W piątek BSI ogłosiło, że dziką kartę na start w tych zawodach otrzyma Jan Kvech. Zawodnik Marwis.pl Falubazu Zielona Góra nie miał do tej pory zbyt wielu okazji do startów. W rozgrywkach PGE Ekstraligi wystąpił w zaledwie ośmiu wyścigach - nie wygrał żadnego z nich i jego aktualna średnia to 0,750 pkt/bieg.

Jan Kvech ma na swoim koncie jeden wyścig odjechany w Grand Prix. W 2020 roku pełnił funkcję rezerwowego. Zastąpił wykluczonego Leona Madsena, ale dojechał do linii mety na ostatniej pozycji.
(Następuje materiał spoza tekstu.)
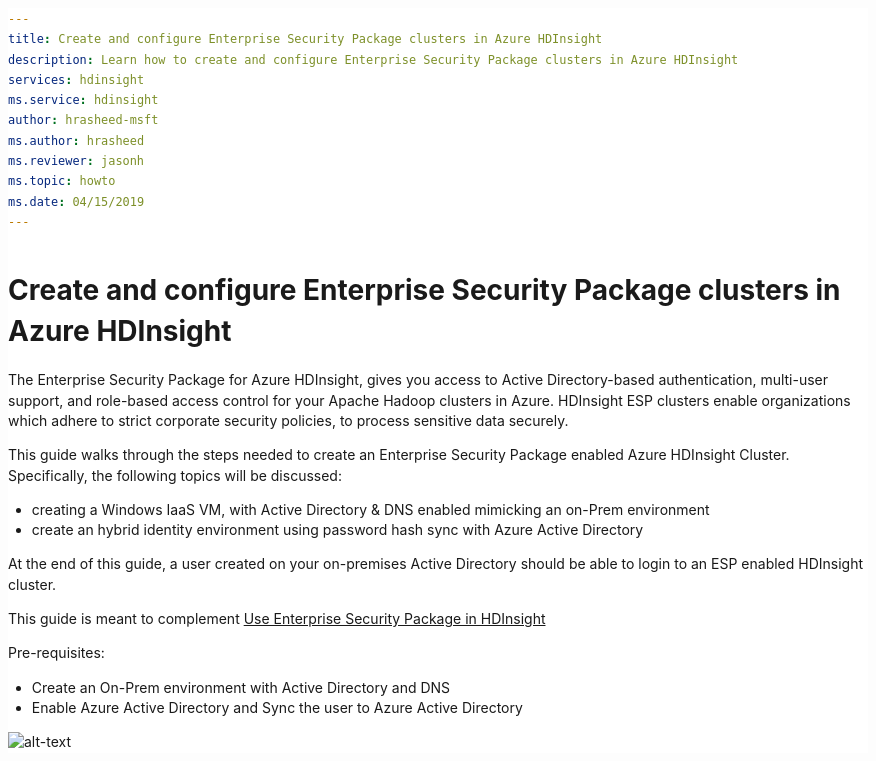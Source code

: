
 ```yaml
---
title: Create and configure Enterprise Security Package clusters in Azure HDInsight
description: Learn how to create and configure Enterprise Security Package clusters in Azure HDInsight
services: hdinsight
ms.service: hdinsight
author: hrasheed-msft
ms.author: hrasheed
ms.reviewer: jasonh
ms.topic: howto
ms.date: 04/15/2019
---
```

# Create and configure Enterprise Security Package clusters in Azure HDInsight

The Enterprise Security Package for Azure HDInsight, gives you access to Active Directory-based authentication, multi-user support, and role-based access control for your Apache Hadoop clusters in Azure. HDInsight ESP clusters enable organizations which adhere to strict corporate security policies, to process sensitive data securely. 

This guide walks through the steps needed to create an Enterprise Security Package enabled Azure HDInsight Cluster. Specifically, the following topics will be discussed:

* creating a Windows IaaS VM, with Active Directory & DNS enabled mimicking an on-Prem environment
* create an hybrid identity environment using password hash sync with Azure Active Directory

At the end of this guide, a user created on your on-premises Active Directory should be able to login to an ESP enabled HDInsight cluster.

This guide is meant to complement [Use Enterprise Security Package in HDInsight](apache-domain-joined-architecture.md)

Pre-requisites:

* Create an On-Prem environment with Active Directory and DNS
* Enable Azure Active Directory and Sync the user to Azure Active Directory

![alt-text](./media/apache-hive-warehouse-connector/hive-warehouse-connector-architecture.png)
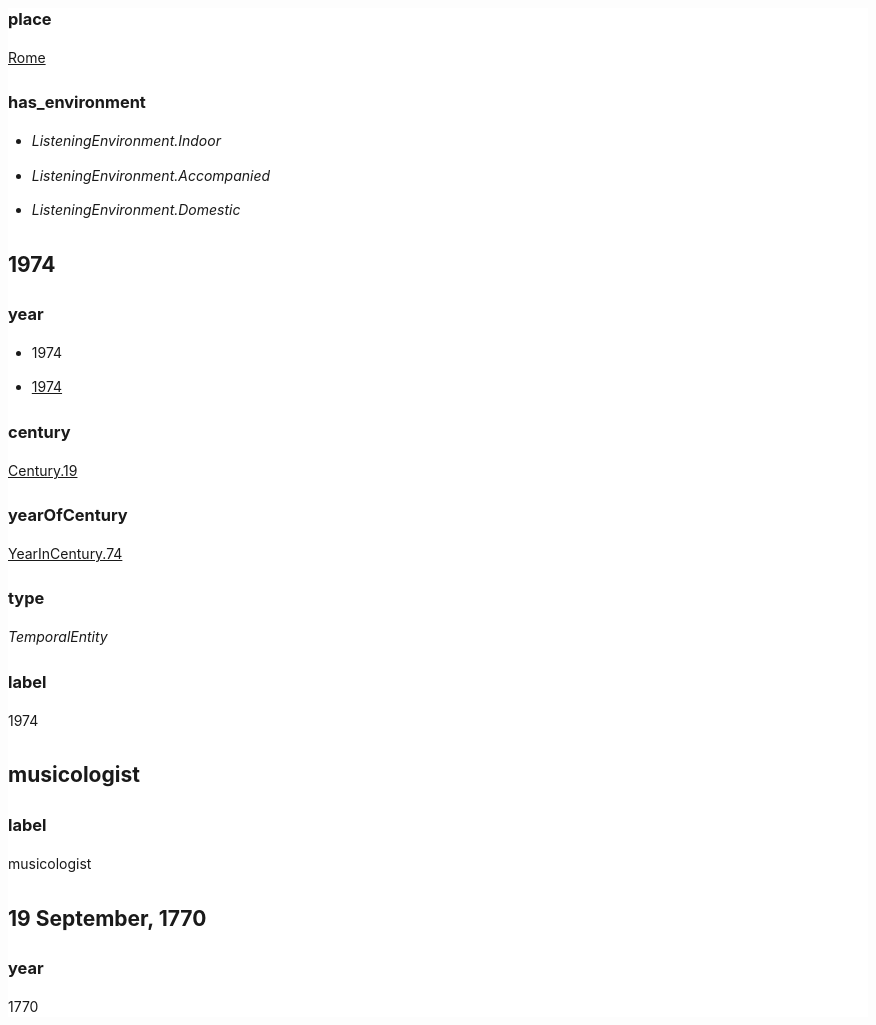 ### place


[Rome](#Rome)

### has_environment

 - *ListeningEnvironment.Indoor*

 - *ListeningEnvironment.Accompanied*

 - *ListeningEnvironment.Domestic*

## 1974

### year

 - 1974

 - [1974](#1974)

### century


[Century.19](#Century.19)

### yearOfCentury


[YearInCentury.74](#YearInCentury.74)

### type


*TemporalEntity*

### label


1974

## musicologist

### label


musicologist

## 19 September, 1770

### year


1770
ZOBACZ WIDEO Wyraźny progres u Pawła Przedpełskiego. Co stoi za jego odmianą?

Grand Prix Czech rozgrywane jest nieprzerwanie od 1997 roku. Pierwszym zwycięzcą był Greg Hancock. W tym roku odbędą się kolejno 26. i 27. turniej w Pradze. Przed rokiem na Markecie dwukrotnie najlepszy był Bartosz Zmarzlik.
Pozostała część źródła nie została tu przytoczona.